* **Problem statement**: The answer should be each line from the entries below that has the word "Scale" in it.

┌────────

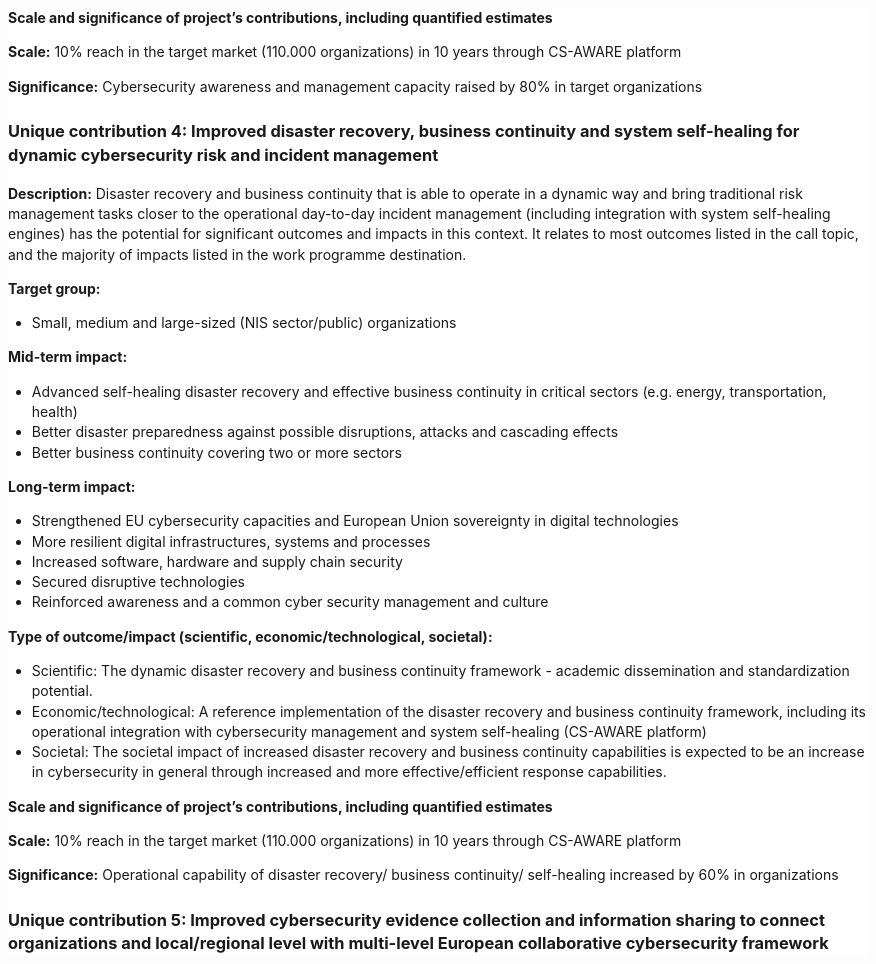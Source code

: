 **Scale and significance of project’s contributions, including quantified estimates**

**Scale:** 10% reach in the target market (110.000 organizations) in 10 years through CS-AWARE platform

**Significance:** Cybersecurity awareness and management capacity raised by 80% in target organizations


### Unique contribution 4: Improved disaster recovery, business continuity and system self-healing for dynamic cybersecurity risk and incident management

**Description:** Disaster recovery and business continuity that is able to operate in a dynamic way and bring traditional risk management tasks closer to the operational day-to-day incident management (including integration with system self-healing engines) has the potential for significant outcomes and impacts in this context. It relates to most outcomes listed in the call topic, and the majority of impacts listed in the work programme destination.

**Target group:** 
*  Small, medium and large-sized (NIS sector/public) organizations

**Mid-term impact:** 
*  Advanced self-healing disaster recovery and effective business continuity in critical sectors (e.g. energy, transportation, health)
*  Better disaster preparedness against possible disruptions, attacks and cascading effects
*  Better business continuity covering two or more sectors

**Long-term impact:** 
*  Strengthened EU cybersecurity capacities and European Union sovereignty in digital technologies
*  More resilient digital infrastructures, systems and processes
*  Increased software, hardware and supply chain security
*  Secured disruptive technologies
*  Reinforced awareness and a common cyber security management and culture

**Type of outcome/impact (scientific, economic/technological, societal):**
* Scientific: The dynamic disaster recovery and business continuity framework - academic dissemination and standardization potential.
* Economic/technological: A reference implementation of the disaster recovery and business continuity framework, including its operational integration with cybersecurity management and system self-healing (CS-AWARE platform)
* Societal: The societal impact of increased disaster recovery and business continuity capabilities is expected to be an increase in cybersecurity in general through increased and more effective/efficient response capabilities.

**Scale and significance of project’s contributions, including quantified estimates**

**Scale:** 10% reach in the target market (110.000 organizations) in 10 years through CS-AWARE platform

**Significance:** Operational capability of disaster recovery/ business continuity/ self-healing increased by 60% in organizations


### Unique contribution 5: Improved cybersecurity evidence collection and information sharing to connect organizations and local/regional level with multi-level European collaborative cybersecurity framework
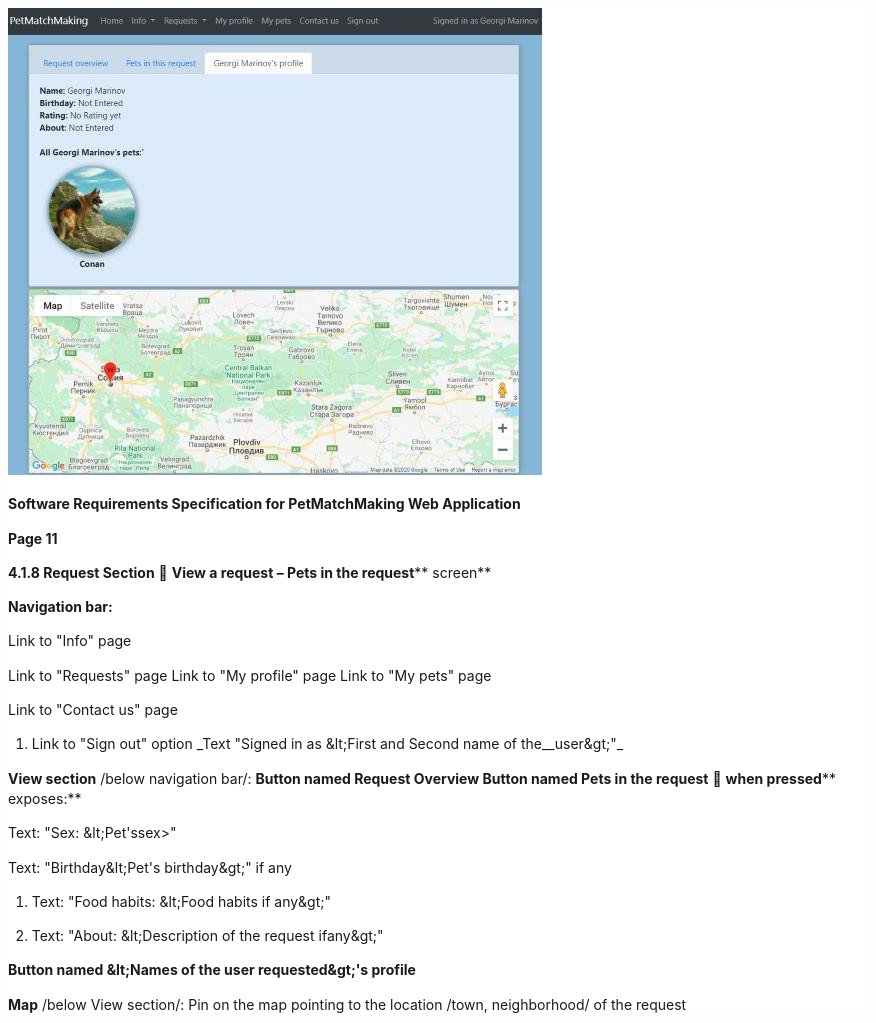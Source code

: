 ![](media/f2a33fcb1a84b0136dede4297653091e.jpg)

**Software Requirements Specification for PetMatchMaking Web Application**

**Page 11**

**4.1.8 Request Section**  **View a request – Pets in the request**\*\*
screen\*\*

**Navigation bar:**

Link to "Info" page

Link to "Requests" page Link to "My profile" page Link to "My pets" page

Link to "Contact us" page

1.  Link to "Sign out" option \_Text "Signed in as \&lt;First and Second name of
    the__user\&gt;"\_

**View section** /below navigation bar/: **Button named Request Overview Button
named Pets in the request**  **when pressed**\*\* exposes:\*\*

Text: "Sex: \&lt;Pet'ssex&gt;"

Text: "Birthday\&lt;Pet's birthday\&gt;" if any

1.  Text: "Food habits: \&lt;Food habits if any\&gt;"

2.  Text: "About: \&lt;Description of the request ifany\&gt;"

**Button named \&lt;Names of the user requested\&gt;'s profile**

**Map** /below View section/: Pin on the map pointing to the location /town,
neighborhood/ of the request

└────────

* **Exercise response**:
: **Scale and significance of project’s contributions, including quantified estimates**
**Scale:** 10% reach in the target market (110.000 organizations) in 10 years through CS-AWARE platform
**Scale and significance of project’s contributions, including quantified estimates**
**Scale:** 10% reach in the target market (110.000 organizations) in 10 years through CS-AWARE platform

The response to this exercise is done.